- Exercise instructions
Print each line exactly, beginning with the one where "This paper serves" appears and ending at the last line below.

- Items listed in a dataset
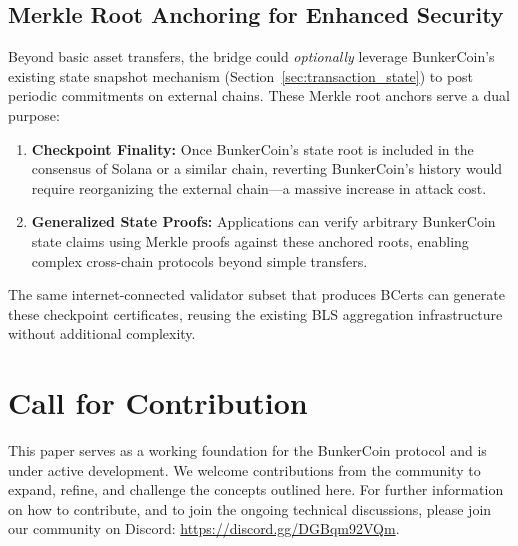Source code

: \documentclass{article}
\begin{document}
\subsection{Merkle Root Anchoring for Enhanced Security}
Beyond basic asset transfers, the bridge could \emph{optionally} leverage BunkerCoin's existing state snapshot mechanism (Section~\ref{sec:transaction_state}) to post periodic commitments on external chains. These Merkle root anchors serve a dual purpose:

\begin{enumerate}
    \item \textbf{Checkpoint Finality:} Once BunkerCoin's state root is included in the consensus of Solana or a similar chain, reverting BunkerCoin's history would require reorganizing the external chain—a massive increase in attack cost.
    \item \textbf{Generalized State Proofs:} Applications can verify arbitrary BunkerCoin state claims using Merkle proofs against these anchored roots, enabling complex cross-chain protocols beyond simple transfers.
\end{enumerate}

The same internet-connected validator subset that produces BCerts can generate these checkpoint certificates, reusing the existing BLS aggregation infrastructure without additional complexity.
\section{Call for Contribution}

This paper serves as a working foundation for the BunkerCoin protocol and is under active development. We welcome contributions from the community to expand, refine, and challenge the concepts outlined here. For further information on how to contribute, and to join the ongoing technical discussions, please join our community on Discord: \url{https://discord.gg/DGBqm92VQm}.
\end{document}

- Exercise response
This paper serves as a working foundation for the BunkerCoin protocol and is under active development. We welcome contributions from the community to expand, refine, and challenge the concepts outlined here. For further information on how to contribute, and to join the ongoing technical discussions, please join our community on Discord: \url{https://discord.gg/DGBqm92VQm}.
\end{document}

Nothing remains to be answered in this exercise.